Work order
The word "StringTok" may appear in some lines of the data; copy every such line.

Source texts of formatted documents
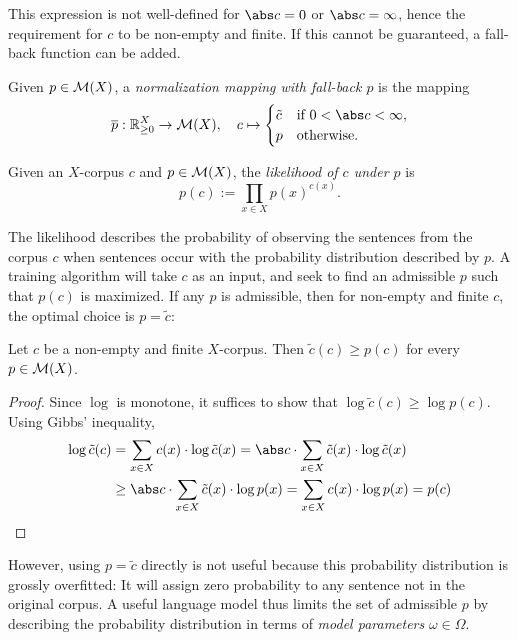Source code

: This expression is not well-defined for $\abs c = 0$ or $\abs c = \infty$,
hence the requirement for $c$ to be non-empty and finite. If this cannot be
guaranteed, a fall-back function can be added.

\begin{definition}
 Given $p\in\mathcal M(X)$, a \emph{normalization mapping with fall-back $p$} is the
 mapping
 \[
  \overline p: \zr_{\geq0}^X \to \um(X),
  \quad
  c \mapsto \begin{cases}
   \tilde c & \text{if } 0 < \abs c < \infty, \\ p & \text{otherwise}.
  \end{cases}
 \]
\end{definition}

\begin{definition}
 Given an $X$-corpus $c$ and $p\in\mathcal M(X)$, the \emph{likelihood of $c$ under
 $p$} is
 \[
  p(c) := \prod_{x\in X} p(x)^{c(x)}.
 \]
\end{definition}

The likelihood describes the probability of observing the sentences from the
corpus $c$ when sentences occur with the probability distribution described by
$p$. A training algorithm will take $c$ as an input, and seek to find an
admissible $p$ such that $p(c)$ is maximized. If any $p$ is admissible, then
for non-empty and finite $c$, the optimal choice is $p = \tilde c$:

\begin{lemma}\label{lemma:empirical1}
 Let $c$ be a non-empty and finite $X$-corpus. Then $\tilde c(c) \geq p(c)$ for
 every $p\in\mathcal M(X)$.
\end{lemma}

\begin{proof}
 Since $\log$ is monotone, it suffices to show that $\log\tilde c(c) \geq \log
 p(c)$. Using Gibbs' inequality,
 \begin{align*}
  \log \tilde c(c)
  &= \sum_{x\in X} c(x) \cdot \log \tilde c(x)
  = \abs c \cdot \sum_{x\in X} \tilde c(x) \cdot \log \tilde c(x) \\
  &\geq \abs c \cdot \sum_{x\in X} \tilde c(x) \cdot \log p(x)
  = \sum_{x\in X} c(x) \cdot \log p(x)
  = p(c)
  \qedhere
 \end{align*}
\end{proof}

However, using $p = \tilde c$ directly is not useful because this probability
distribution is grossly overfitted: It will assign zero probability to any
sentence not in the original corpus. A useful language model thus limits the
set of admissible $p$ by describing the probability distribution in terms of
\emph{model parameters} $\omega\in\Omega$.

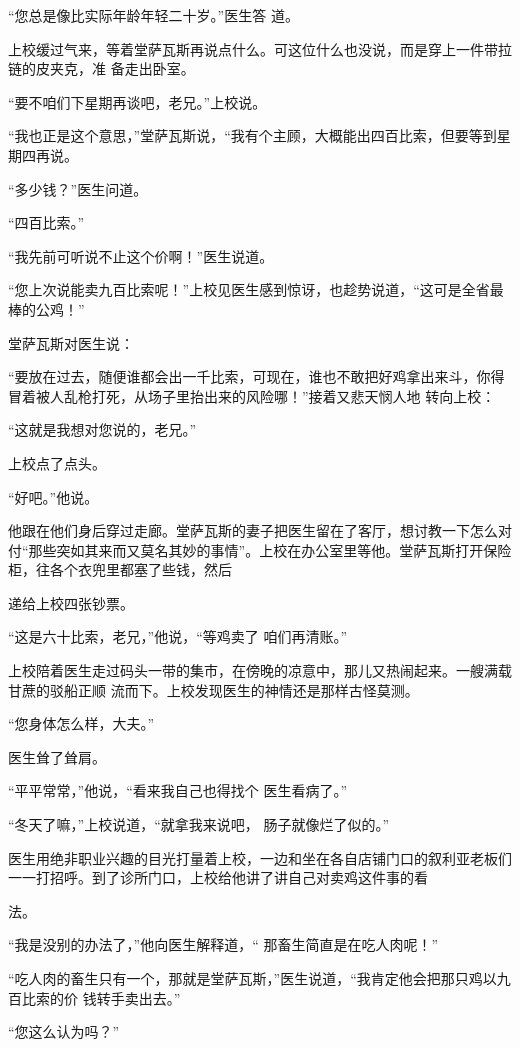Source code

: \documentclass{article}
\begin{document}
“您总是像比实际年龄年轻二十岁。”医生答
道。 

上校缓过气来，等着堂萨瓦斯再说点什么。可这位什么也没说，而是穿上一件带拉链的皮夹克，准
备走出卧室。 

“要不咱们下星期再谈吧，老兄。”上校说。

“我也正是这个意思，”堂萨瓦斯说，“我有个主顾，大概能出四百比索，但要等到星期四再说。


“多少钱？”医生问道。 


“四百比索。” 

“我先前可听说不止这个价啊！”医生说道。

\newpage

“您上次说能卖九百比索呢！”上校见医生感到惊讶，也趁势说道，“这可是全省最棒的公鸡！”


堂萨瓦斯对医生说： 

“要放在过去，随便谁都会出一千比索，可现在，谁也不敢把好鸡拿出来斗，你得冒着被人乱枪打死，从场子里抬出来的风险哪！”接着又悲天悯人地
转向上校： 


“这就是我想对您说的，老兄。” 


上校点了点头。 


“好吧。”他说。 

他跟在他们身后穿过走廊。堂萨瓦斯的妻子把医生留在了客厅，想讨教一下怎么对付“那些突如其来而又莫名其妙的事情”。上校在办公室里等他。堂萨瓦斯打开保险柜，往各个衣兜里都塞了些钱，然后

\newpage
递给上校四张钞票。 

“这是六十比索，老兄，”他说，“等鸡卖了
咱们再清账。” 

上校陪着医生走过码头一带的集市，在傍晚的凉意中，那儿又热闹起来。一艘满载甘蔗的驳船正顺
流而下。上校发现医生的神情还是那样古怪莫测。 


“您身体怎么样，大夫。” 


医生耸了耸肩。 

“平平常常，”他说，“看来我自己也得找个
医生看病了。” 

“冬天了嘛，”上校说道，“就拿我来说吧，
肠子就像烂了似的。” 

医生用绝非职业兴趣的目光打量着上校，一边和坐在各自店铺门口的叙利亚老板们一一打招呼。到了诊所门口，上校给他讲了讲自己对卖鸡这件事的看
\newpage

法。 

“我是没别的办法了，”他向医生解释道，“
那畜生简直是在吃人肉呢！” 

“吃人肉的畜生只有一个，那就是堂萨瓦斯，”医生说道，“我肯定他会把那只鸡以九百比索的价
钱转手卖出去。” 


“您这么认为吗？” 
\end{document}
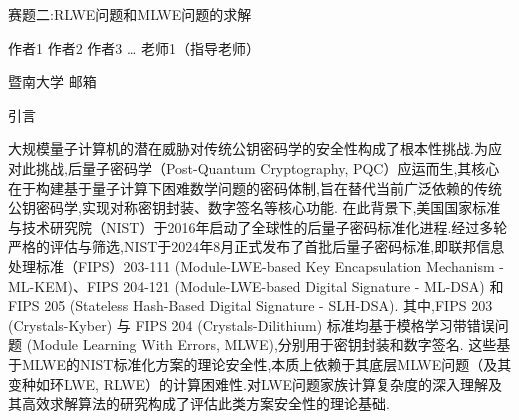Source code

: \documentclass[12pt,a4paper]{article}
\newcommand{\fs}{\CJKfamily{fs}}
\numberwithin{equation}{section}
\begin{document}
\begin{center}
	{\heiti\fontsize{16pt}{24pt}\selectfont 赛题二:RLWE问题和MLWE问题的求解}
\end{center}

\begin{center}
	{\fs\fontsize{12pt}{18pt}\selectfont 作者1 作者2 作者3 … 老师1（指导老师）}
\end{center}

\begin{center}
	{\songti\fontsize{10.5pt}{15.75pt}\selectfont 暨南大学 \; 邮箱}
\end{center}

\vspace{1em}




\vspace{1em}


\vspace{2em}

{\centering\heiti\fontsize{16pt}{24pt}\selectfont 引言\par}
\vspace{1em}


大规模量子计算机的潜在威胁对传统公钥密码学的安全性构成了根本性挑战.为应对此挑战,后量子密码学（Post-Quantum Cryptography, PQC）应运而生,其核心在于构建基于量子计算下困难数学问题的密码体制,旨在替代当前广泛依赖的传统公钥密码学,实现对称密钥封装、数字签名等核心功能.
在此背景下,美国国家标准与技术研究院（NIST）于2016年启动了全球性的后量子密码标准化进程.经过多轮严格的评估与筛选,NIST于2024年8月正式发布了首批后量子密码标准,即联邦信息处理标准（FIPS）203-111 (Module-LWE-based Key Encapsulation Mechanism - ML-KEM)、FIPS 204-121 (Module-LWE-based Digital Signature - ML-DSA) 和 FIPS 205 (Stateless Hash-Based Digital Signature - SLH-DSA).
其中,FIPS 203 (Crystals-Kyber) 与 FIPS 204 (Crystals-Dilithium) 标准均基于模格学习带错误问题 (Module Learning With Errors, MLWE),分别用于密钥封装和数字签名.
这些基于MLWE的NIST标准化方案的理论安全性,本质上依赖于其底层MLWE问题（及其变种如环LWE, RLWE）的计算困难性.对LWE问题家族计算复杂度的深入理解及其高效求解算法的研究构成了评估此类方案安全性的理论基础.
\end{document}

* * *

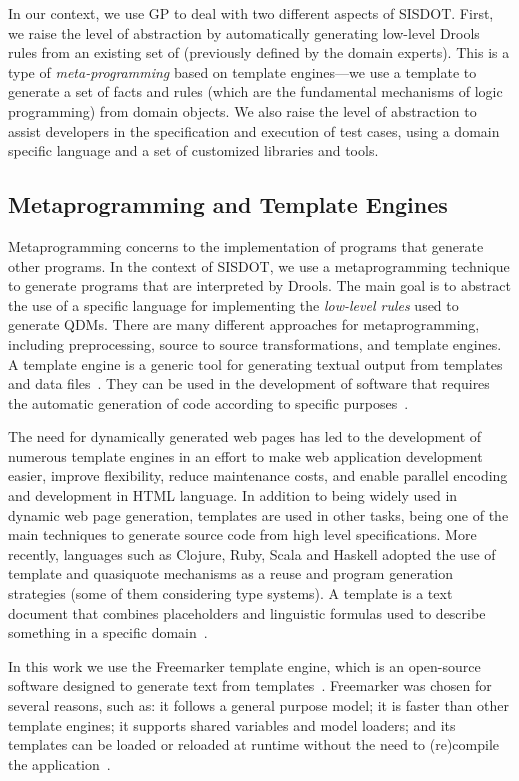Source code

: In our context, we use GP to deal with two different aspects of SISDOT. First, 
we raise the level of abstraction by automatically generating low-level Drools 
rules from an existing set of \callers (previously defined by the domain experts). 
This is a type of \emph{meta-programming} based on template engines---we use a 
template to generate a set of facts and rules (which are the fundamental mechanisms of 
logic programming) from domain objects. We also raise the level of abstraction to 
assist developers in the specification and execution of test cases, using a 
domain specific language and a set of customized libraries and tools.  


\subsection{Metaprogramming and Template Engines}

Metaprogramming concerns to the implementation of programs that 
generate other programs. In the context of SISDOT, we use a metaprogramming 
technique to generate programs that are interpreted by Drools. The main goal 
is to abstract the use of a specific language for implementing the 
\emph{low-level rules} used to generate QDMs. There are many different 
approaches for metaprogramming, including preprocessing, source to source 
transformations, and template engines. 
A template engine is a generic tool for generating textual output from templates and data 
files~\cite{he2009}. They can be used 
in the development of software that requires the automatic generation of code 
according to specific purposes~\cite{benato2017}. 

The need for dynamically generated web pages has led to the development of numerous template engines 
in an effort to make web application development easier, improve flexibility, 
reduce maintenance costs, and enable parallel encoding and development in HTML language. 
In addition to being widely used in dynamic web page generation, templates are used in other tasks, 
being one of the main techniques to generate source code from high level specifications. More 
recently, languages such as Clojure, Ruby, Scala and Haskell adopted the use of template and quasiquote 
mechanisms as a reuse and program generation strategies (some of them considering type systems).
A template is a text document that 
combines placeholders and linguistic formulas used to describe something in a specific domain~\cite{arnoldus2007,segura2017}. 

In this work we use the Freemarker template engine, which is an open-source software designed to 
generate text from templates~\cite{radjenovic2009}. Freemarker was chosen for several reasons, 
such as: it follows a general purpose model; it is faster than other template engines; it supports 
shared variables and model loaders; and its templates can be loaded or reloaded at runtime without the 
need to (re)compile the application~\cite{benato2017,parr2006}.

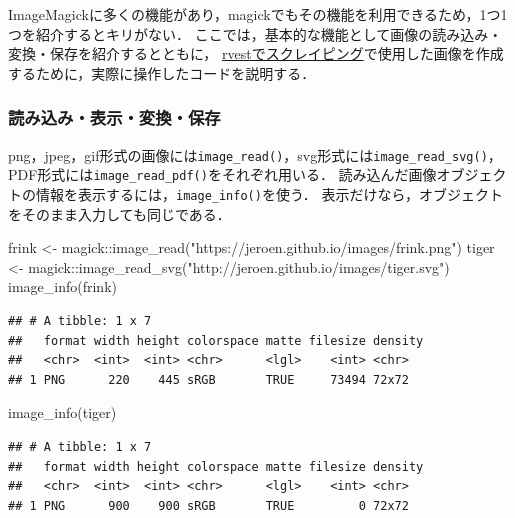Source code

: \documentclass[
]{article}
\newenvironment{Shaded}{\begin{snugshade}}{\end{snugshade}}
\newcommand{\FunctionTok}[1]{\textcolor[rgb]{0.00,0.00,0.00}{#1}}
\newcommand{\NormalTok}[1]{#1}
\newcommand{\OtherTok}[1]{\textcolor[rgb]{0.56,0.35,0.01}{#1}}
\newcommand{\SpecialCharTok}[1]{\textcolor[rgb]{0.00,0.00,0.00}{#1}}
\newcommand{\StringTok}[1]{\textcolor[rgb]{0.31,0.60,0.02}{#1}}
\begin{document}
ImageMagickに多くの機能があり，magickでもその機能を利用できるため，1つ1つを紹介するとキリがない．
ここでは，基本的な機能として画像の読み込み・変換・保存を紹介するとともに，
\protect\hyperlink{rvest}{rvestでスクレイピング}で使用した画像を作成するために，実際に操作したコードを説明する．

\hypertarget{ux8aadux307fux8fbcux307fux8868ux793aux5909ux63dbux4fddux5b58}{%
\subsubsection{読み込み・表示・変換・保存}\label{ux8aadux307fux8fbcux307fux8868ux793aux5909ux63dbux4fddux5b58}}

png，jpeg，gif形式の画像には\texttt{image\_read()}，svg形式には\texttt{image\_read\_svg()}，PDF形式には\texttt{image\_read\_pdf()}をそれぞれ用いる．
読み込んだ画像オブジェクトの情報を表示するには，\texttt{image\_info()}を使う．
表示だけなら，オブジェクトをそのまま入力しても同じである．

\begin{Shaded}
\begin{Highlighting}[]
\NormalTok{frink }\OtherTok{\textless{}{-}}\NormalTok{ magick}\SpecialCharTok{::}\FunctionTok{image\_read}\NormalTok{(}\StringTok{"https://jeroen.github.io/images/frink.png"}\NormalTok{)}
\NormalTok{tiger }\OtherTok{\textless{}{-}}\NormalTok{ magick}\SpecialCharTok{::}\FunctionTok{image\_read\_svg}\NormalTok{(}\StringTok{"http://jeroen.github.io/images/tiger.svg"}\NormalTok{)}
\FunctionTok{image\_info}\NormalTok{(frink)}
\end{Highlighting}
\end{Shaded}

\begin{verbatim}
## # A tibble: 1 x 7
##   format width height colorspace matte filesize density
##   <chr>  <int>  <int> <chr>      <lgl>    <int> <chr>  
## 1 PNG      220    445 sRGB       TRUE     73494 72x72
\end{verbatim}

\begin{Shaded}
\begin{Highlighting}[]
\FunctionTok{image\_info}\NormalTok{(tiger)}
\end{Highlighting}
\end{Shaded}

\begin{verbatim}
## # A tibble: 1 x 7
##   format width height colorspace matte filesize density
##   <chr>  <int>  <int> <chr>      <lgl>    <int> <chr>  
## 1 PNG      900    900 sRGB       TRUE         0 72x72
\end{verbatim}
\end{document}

---

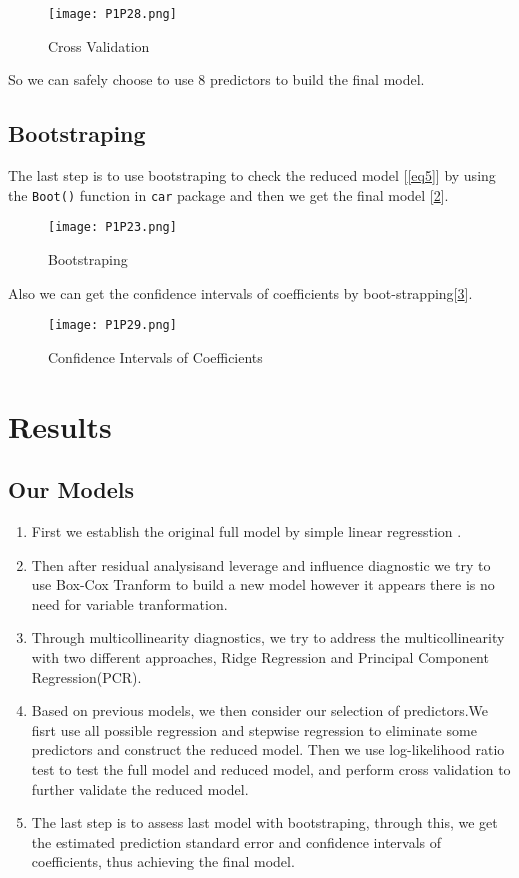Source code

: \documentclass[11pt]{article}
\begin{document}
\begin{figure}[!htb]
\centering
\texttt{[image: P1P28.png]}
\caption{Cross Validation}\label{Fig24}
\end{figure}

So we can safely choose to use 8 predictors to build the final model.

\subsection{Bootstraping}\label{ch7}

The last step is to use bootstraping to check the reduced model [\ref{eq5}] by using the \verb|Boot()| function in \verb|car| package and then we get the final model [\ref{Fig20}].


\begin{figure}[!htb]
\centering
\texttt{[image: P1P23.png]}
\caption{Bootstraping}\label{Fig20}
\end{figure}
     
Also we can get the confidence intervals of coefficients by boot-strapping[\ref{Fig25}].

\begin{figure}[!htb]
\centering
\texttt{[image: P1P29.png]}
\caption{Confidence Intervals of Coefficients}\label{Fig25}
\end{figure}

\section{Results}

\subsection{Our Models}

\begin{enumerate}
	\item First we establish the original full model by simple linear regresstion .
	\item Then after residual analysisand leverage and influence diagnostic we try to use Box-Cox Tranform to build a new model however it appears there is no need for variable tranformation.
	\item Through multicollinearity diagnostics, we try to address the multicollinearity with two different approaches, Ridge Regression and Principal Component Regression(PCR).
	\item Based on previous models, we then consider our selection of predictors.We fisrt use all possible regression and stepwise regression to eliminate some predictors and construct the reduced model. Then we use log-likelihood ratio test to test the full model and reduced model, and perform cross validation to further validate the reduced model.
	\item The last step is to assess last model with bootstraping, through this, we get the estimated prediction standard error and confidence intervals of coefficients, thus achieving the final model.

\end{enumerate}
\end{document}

Solved problem
\newcommand{\StringTok}[1]{\textcolor[rgb]{0.31,0.60,0.02}{#1}}
\NormalTok{frink }\OtherTok{\textless{}{-}}\NormalTok{ magick}\SpecialCharTok{::}\FunctionTok{image\_read}\NormalTok{(}\StringTok{"https://jeroen.github.io/images/frink.png"}\NormalTok{)}
\NormalTok{tiger }\OtherTok{\textless{}{-}}\NormalTok{ magick}\SpecialCharTok{::}\FunctionTok{image\_read\_svg}\NormalTok{(}\StringTok{"http://jeroen.github.io/images/tiger.svg"}\NormalTok{)}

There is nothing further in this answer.